[Saved data entries]
____________________

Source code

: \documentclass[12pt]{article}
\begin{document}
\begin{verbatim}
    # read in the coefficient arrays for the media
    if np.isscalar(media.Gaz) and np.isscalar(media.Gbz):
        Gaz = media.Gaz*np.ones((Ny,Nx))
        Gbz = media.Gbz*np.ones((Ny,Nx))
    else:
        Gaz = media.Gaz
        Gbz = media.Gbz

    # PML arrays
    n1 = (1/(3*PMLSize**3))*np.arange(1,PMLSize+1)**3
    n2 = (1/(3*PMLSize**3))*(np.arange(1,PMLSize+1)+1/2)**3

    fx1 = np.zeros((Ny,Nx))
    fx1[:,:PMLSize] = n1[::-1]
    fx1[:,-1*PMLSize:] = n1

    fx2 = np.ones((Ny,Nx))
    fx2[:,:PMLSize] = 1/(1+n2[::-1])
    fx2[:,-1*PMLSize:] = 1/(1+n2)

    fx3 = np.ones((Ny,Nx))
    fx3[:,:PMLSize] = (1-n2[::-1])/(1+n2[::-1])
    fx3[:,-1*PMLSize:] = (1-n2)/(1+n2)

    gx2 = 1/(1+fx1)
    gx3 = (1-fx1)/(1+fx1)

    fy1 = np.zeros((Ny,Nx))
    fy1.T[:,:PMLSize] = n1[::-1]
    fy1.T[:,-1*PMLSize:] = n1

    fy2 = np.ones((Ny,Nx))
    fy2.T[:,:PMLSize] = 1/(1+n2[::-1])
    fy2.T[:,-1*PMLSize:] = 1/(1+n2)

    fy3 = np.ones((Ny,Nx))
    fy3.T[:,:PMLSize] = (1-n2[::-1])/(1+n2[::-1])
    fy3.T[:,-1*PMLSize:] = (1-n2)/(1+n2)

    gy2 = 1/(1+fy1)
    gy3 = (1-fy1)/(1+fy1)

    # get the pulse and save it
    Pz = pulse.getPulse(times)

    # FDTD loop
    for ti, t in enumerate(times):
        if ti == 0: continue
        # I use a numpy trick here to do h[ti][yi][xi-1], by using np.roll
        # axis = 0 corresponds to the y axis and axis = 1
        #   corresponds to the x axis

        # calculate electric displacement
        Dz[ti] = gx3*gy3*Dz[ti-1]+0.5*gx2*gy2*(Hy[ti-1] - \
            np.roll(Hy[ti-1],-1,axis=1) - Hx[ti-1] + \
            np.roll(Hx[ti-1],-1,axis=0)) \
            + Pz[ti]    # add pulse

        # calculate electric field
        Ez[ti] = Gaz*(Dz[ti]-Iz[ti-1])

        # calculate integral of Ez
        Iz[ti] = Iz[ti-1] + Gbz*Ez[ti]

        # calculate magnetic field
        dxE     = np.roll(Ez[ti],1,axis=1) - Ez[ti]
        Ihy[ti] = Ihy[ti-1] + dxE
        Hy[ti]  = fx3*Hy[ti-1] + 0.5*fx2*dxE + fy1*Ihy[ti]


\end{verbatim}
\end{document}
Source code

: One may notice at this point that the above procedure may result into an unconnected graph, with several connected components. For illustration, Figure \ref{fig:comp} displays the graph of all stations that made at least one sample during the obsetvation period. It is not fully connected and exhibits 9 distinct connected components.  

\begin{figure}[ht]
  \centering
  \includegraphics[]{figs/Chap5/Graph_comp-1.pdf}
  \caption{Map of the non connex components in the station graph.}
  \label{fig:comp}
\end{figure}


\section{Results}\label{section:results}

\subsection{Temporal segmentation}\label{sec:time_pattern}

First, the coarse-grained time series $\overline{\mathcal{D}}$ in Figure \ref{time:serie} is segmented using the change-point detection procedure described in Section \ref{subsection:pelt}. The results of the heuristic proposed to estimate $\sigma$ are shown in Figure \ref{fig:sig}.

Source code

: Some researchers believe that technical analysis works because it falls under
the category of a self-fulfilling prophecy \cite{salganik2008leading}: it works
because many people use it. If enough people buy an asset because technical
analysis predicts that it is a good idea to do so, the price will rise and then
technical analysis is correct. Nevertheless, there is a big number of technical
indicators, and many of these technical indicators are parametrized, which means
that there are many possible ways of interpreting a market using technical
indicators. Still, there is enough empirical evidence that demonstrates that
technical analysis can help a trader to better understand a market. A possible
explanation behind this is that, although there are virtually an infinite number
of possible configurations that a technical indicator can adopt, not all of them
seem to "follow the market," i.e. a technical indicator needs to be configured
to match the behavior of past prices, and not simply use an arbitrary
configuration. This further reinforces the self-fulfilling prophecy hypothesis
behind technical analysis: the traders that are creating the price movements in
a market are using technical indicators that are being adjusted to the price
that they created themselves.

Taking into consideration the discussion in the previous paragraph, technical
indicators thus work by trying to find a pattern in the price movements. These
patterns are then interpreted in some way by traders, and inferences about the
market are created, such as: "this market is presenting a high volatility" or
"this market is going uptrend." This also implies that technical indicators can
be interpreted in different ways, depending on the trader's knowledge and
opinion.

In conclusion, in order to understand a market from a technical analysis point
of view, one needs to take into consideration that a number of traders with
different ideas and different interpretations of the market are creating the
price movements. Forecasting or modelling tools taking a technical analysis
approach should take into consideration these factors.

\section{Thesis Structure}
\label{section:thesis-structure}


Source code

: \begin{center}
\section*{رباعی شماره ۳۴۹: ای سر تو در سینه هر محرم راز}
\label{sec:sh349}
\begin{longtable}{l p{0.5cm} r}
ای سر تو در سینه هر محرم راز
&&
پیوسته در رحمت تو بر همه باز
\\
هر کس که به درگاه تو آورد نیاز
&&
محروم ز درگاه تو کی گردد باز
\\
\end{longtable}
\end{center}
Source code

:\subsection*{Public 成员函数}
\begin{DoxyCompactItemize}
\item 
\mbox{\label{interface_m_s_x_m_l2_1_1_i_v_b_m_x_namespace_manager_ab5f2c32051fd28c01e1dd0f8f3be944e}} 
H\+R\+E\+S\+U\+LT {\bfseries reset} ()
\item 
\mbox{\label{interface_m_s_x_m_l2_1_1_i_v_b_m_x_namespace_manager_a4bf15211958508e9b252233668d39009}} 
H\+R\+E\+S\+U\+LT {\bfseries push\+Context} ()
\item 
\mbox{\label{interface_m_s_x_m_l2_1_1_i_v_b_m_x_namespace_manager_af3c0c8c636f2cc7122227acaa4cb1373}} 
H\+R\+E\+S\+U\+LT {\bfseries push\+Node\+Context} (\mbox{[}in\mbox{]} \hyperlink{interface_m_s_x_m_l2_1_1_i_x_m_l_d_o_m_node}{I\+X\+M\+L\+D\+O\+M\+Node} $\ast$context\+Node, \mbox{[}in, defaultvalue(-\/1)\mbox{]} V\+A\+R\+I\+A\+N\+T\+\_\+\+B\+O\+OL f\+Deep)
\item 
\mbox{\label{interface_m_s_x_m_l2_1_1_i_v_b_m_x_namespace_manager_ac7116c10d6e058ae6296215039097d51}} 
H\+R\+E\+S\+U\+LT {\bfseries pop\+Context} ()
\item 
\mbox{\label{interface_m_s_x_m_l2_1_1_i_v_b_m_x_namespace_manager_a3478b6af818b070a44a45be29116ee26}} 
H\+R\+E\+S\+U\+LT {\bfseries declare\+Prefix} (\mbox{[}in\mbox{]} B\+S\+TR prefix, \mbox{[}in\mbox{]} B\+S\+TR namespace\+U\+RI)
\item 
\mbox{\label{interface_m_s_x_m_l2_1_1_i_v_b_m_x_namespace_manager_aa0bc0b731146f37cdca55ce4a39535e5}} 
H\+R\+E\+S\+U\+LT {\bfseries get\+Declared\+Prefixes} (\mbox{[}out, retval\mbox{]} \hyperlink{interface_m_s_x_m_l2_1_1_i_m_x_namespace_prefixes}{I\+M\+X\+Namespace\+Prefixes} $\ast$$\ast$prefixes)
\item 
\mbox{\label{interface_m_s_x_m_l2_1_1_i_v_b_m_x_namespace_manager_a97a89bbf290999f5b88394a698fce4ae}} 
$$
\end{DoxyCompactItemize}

____________________

TASK GOAL: Report how many lines in the records hold the word "longtable", giving the number and nothing else.

THE COMPLETED TASK: 2